ANSWER: My first steps would involve doing some web browsing. Go to the U.S. Forest Service web site and search for maps and descriptions of the forest you’ll be hunting. You should also look up contacts for the local or regional wildlife biologist. Next, go to the state fish and wildlife agency web site to see if there is any specific information on the area, specifically things like harvest totals for the town, county or wildlife management unit in which the forest is located. Then go to a site that shows aerial photos and maps, like Google maps or MyTopo.com. You will find these tools invaluable in your scouting.
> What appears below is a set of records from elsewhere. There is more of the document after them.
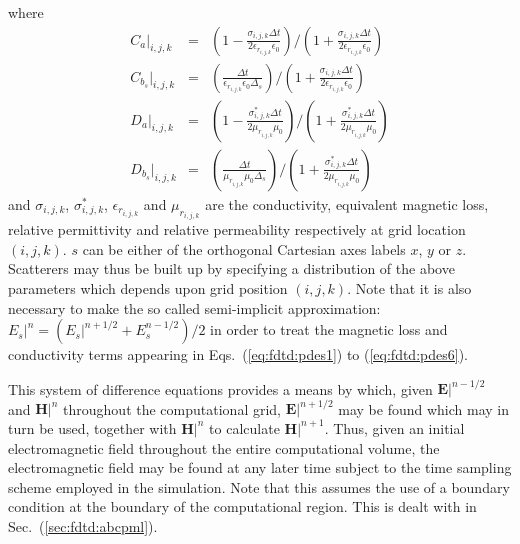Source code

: \documentclass[a4paper, 12pt]{article}
\newcommand{\sect}[1]{Sec.\ (\ref{#1})}
\newcommand{\eqr}[2]{Eqs.\ (\ref{#1}) to (\ref{#2})}
\begin{document}
	where 
	\begin{eqnarray}
		\label{eq:fdtd:ca}
		C_{a}|_{i,j,k}&=&\left(1-\frac{\sigma_{i,j,k}\Delta
			t}{2\epsilon_{r_{i,j,k}}\epsilon_0}\right)/\left(1+\frac{\sigma_{i,j,k}\Delta
			t}{2\epsilon_{r_{i,j,k}}\epsilon_0}\right)\\
		\label{eq:fdtd:cb}
		C_{b_s}|_{i,j,k}&=&\left(\frac{\Delta t}{\epsilon_{r_{i,j,k}}\epsilon_0\Delta_s}\right)/\left(1+\frac{\sigma_{i,j,k}\Delta
			t}{2\epsilon_{r_{i,j,k}}\epsilon_0}\right)\\
		\label{eq:fdtd:da}
		D_{a}|_{i,j,k}&=&\left(1-\frac{\sigma^*_{i,j,k}\Delta
			t}{2\mu_{r_{i,j,k}}\mu_0}\right)/\left(1+\frac{\sigma^*_{i,j,k}\Delta
			t}{2\mu_{r_{i,j,k}}\mu_0}\right)\\
		\label{eq:fdtd:db}
		D_{b_s}|_{i,j,k}&=&\left(\frac{\Delta t}{\mu_{r_{i,j,k}}\mu_0\Delta_s}\right)/\left(1+\frac{\sigma^*_{i,j,k}\Delta
			t}{2\mu_{r_{i,j,k}}\mu_0}\right)
	\end{eqnarray}
	and $\sigma_{i,j,k}$, $\sigma^*_{i,j,k}$, $\epsilon_{r_{i,j,k}}$ and
	$\mu_{r_{i,j,k}}$ are the conductivity, equivalent magnetic loss,
	relative permittivity and relative permeability respectively at grid
	location $(i,j,k)$. $s$ can be either of the orthogonal Cartesian axes
	labels $x$, $y$ or $z$. Scatterers may thus be built up by specifying a
	distribution of the above parameters which depends upon grid position
	$(i,j,k)$. Note that it is also necessary to make the so called
	semi-implicit approximation: $E_s|^n=(E_s|^{n+1/2}+E_s^{n-1/2})/2$ in
	order to treat the magnetic loss and conductivity terms appearing in \eqr{eq:fdtd:pdes1}{eq:fdtd:pdes6}.
	
	This system of difference equations provides a means by which, given
	$\mathbf{E}|^{n-1/2}$ and $\mathbf{H}|^n$ throughout the computational
	grid, $\mathbf{E}|^{n+1/2}$ may be
	found which may in turn be used, together with $\mathbf{H}|^n$ to
	calculate $\mathbf{H}|^{n+1}$. Thus, given an initial electromagnetic
	field throughout the entire computational volume, the electromagnetic
	field may be found at any later time subject to the time sampling
	scheme employed in the simulation. Note that this assumes the use of a
	boundary condition at the boundary of the computational region. This
	is dealt with in \sect{sec:fdtd:abcpml}.
	
\end{document}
The next step would be to contact the Forest Service biologist in charge of the unit you intend to hunt. He or She will know the land and the animals on it better than anyone. Not only are they willing, it is part of their job to inform you of where the better hunting areas occur, or at least where you should find the most deer.
Pull out your photos and maps and try to apply the information given to you by the biologist. Look for concentrated food sources, thick cover and topographical features - like steep elevation, deep water, fences and even buildings - that may funnel deer movement.
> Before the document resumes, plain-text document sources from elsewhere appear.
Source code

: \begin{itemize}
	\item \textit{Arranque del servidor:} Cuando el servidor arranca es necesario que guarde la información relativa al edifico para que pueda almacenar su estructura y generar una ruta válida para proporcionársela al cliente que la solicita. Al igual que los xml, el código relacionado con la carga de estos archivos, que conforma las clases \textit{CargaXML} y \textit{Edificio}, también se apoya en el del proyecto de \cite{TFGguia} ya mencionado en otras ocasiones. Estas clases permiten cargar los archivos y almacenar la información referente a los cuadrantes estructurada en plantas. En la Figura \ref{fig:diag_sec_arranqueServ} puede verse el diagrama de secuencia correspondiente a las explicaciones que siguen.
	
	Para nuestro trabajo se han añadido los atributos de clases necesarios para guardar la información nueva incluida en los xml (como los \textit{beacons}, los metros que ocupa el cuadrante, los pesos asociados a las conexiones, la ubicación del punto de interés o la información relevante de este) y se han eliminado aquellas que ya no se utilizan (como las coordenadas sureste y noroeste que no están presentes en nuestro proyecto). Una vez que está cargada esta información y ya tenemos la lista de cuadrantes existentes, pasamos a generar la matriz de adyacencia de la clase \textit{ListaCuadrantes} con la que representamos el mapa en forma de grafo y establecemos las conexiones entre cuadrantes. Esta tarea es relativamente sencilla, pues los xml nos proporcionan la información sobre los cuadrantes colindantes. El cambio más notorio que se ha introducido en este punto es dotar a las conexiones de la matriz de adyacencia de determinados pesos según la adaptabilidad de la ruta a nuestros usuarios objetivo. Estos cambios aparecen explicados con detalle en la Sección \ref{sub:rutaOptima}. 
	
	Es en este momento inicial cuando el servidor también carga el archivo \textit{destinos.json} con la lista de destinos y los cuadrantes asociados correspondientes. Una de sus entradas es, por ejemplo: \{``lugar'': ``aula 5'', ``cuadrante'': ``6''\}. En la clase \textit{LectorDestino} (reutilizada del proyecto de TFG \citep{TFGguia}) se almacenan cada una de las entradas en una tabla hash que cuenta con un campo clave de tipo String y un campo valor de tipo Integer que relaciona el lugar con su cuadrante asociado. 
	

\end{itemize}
As this is public land, you may also want to look at access points. The easiest access points will attract the most hunters. Avoid them. Seek out the least accessible areas, remote areas or areas only accessible by boat, for example.
The next step is to get out on the ground and look around. Start with areas you’ve specifically identified on your maps, and work your way out from there if there’s not sufficient sign. Don’t stop at the first hotspot you find either. Look around the immediate area and try to figure out what’s going on. You may find an even hotter spot nearby.